We, at Rainbow, will observe Mennonite World Fellowship Sunday on January 26. What is Mennonite World Fellowship Sunday you ask? Every year, on the fourth Sunday in January, Mennonite World Conference encourages congregations to celebrate our worldwide Koinonia. Why January? Well, on January 21, 1525, the first recorded Anabaptist baptism took place in Zurich, Switzerland.
As Sunday draws near I have all sorts of questions swirling in my mind. Here’s just a few: How do we celebrate the world-wide Mennonite church while recognizing that Mennonites aren’t the be-all-end-all? And how do we celebrate our international and/or cross-culture experiences and connections while being honest about the conflicts and differences that make our relating across cultures difficult at times? And finally, as a new pastor I’m wondering about this congregation and our collective and individual experiences with the global Mennonite Church.
All this has prompted me to try something new on Sunday. As the sermon, I plan to facilitate some conversation and story-telling around this theme of a beloved, worldwide Mennonite community. I will start by asking some general questions such as, “Who here was born outside the United States?” And “How many of us have served, studied or lived abroad for more than a year?” I will then focus some questions on our global connections in the Mennonite Church. Of course I realize that many of us have rich international or cross-cultural connections that reach far beyond the Mennonite Koinonia. I see this Mennonite focus as a starting point for broader sharing and reflection on how we relate to our world-wide community.
Once I’ve polled you as a congregation on some of these general questions, we will move on to a time of open-mic sharing. The idea is to get a sense of the variety of experiences or connections people have had or will have with the global Mennonite Church. Of course we won’t have time to hear from everyone, but if a few brave volunteers could share, that would be great! For those who appreciate more detailed instructions perhaps you could use the following format: Today I remember (name your international or cross-cultural experience within the Mennonite Church, a person or organization or brief story) And I give thanks for… OR I ask that we pray for…..(name prayer request)
Finally, I thought I’d highlight one of our church’s connections to the worldwide Mennonite community.
Today I remember John VanderHeide. John is part of our Rainbow diaspora, working with Mennonite Central Committee in Guatemala. I was glad to meet John in person this past December. I asked if he would be willing to send us an update. Here it is:
Hello my Rainbow family,
Seeing you all over the holidays was amazing, thank you so much for the warm welcome and wonderful support. I made it back to Guatemala in early January literally being chased out of the US by the descending Polar Vortex. (it was fascinating to arrive in Guatemala City where it was mid 60s and everyone was bundled up like it was freezing).

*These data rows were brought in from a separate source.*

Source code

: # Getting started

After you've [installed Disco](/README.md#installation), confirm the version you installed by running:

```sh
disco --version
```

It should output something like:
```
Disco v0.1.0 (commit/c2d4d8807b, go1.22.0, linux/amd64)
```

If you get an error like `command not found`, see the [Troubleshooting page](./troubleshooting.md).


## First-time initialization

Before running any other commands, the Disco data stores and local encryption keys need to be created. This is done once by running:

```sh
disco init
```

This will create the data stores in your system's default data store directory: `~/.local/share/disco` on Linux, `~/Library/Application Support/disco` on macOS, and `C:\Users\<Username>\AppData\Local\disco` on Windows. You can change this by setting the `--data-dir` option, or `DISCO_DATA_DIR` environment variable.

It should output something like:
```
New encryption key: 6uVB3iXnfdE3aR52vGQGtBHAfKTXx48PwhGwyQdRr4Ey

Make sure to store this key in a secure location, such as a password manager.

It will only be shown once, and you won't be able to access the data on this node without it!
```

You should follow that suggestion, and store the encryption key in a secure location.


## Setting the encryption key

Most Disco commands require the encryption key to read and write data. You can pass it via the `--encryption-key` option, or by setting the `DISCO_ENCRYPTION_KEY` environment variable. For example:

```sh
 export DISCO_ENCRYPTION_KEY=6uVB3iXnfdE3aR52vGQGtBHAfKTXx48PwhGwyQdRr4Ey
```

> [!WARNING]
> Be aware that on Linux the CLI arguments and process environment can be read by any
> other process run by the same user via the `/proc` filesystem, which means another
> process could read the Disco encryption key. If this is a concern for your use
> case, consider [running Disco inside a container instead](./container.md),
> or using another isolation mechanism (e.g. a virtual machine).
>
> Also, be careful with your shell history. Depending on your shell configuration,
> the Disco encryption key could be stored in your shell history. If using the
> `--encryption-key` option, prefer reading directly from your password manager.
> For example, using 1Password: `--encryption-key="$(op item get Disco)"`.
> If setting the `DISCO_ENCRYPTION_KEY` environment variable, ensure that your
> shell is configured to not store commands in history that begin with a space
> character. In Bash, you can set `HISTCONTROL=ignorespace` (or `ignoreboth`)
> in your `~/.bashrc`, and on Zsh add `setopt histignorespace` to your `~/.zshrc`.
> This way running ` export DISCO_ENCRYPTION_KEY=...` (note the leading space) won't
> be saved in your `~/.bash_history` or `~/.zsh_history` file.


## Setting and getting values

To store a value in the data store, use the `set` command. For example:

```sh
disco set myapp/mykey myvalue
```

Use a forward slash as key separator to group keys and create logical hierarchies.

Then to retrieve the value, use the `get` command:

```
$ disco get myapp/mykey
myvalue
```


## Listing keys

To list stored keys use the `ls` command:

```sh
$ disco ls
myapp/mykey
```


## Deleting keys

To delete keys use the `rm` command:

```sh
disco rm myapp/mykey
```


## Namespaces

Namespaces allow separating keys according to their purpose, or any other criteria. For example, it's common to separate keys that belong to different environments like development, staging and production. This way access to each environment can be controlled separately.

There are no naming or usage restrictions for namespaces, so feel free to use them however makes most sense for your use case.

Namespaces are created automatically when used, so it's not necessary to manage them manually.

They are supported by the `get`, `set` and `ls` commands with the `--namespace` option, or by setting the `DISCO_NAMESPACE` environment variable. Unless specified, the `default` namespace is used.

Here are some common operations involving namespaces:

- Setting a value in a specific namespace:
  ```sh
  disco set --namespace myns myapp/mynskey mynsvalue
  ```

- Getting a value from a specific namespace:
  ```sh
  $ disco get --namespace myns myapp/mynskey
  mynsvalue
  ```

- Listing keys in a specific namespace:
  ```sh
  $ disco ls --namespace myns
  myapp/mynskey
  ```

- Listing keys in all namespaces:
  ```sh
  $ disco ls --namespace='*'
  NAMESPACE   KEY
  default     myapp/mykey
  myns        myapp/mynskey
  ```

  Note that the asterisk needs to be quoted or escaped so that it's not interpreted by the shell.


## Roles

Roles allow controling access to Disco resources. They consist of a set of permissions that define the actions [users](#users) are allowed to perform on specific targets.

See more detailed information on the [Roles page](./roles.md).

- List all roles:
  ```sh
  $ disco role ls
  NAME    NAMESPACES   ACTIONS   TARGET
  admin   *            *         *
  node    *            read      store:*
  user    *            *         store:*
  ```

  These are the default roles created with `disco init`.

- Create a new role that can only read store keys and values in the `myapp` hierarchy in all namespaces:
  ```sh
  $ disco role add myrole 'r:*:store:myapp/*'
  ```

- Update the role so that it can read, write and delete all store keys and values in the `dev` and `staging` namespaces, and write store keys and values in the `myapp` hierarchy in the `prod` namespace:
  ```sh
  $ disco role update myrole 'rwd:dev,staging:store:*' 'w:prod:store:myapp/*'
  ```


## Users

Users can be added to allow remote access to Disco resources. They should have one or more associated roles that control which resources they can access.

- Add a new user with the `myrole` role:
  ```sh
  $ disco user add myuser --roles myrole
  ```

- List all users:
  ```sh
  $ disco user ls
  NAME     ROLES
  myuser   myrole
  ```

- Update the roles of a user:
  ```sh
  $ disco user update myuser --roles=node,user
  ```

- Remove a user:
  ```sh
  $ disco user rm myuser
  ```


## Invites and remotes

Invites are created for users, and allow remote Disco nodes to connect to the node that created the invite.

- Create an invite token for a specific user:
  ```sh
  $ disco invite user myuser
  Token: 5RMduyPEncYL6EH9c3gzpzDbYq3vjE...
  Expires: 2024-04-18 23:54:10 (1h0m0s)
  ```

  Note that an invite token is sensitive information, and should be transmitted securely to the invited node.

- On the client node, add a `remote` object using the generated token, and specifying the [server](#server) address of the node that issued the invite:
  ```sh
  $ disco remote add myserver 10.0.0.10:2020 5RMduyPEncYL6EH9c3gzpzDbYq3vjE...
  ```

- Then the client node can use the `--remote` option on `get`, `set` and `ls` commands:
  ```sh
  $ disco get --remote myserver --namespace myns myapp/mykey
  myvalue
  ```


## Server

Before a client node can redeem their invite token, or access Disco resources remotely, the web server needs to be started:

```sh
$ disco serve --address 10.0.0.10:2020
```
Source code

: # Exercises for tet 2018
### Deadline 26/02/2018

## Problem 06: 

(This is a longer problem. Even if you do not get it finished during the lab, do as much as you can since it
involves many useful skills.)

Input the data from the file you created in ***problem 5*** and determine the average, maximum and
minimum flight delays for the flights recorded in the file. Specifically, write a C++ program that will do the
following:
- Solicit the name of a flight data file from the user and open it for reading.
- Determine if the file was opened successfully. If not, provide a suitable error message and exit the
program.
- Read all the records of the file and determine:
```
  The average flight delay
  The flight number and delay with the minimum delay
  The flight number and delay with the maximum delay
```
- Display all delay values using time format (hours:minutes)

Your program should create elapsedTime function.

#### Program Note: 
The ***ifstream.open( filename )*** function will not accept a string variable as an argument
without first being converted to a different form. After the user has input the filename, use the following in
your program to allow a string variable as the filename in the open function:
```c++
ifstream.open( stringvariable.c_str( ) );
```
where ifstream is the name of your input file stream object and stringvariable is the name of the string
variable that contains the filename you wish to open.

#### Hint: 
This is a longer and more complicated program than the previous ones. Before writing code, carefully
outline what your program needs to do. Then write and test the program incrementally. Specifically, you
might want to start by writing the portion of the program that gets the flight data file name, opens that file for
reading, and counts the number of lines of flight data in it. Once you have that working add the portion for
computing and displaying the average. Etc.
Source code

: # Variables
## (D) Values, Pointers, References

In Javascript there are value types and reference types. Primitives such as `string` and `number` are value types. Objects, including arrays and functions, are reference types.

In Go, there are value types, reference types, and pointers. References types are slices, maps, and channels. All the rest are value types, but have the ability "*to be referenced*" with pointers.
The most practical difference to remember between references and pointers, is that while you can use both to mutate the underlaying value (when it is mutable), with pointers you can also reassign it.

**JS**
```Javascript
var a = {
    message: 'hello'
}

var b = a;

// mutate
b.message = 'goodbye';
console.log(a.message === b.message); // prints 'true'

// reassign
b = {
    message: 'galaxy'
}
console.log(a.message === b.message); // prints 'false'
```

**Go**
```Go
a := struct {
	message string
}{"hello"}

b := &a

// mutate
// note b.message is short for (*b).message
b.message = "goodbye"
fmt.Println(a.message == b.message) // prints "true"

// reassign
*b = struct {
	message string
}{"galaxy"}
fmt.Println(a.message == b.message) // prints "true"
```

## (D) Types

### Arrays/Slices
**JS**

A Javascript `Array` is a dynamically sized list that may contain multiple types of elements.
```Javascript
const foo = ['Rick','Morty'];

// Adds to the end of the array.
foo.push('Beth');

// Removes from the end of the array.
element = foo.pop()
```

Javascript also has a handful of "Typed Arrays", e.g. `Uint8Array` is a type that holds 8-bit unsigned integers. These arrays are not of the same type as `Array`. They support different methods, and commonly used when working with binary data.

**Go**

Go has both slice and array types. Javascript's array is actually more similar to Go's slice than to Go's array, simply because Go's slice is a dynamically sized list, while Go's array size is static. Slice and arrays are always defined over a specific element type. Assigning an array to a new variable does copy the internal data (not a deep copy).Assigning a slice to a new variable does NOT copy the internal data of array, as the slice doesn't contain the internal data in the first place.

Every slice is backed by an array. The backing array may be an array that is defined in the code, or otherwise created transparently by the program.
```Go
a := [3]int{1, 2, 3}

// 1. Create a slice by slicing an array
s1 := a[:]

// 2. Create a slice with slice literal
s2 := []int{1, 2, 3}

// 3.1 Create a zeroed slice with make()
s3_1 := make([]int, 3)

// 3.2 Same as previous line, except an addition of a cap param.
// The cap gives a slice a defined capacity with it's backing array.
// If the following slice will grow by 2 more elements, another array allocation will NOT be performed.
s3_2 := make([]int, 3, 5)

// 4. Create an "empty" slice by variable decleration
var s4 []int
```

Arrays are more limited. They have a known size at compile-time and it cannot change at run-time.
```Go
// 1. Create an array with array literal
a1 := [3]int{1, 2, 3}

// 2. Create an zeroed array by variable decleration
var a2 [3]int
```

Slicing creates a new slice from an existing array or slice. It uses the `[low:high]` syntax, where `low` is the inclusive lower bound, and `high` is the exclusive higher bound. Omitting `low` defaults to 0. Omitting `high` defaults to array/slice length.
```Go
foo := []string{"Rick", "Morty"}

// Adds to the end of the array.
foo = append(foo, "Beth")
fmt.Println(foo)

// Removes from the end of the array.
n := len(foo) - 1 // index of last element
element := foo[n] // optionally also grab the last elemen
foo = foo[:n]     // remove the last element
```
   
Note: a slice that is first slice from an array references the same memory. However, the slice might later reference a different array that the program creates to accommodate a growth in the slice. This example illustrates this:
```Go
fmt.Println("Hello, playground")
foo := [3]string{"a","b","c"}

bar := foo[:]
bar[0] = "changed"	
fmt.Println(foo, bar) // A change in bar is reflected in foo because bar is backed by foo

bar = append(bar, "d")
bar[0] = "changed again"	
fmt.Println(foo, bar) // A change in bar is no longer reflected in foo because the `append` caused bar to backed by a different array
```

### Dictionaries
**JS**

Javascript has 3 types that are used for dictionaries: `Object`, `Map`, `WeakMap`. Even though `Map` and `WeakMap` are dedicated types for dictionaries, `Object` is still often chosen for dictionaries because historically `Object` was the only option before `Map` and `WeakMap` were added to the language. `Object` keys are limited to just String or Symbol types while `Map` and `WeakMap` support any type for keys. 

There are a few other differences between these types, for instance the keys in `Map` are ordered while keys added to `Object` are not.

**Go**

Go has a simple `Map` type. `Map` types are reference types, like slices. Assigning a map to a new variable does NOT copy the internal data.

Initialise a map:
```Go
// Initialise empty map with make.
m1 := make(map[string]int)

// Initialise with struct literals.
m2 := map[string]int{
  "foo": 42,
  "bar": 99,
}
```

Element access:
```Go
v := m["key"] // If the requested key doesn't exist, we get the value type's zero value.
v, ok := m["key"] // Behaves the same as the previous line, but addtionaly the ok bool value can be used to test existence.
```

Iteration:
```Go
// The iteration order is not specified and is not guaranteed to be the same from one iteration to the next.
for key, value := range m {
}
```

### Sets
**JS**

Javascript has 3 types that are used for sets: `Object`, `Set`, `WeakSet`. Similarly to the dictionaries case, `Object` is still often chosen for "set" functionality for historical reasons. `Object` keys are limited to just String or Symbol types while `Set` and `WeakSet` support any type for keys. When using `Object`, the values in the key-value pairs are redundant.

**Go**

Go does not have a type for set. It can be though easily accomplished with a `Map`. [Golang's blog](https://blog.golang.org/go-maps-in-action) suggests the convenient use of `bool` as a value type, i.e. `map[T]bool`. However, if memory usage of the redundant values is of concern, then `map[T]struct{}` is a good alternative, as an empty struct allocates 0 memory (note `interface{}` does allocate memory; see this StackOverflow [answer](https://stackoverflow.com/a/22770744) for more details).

Work is going well. We are bringing the current MCC grant to an end and are in the process of writing a new one. My main responsibilities over the last 6 months have been helping manage the existing project as well as helping write the new proposal. Apart from that I have been working with the local tourism cooperatives and the agricultural cooperatives to help them with some organizational issues and business planning. Since that does not yield itself to pretty pictures I am going to include pictures from the events that my coworkers have planned.
Here (above) the members of the La Linea cooperative are making an organic fertilizer called Bocashi, which is fermented manure, grass clippings, and compost. Learning how to make these types of fertilizers is an important part of the agro-ecology work that we do supporting food sovereignty and reducing the use of agro-chemicals.
Here (above) is a Mayan prayer ceremony that was held at the agro-ecology conference that the Catholic Dioceses held this fall. Reconnecting the local people to traditional Mayan knowledge and spirituality is a big part of what my partner agency does. A big reason for this is that it gives local communities pride and a reason to fight for their rights against the large companies that want to displace them for gold mining and hydroelectric dams. This is also the kind of work that got us labeled a “terrorist” organization by a rightwing political party in Guatemala.
This past November I had the privilege of hiking to the top of Volcan Tacana, the second highest mountain in Central America. Sibinal where I live is located on the slopes of this volcano and climbing it is a big tourist attraction in the area. In this photo with me are Roman Bartolon (baseball cap to the left of me) our guide from one of the cooperatives that I work with, David Mercado (blue hat) a friend and fellow MCCer visiting from Nicaragua, Napoleon Zunun (with binoculars) my host brother, and Lilian Guenther (green jacket) a friend and fellow MCCer who just left Guatemala to move back to her native Paraguay.
I leave you with this amazing view of Volcan Tacana as the sun sets behind it. This was taken at the midway point in my commute, which is a 3hr hike. This hike that I have to make is actually a great allegory for my experience here in Guatemala. Just like this hike, living and working in Guatemala has not been easy over the last year. My job has not been what I expected and connecting to the community is a challenge, but there are glimpse of beauty and reasons to continue. My host family and coworkers have been wonderful, I love the scenery and that I get to walk every where, and I am learning a ton about the world, myself, and God.
Thanks for the prayers and support that I get from you all.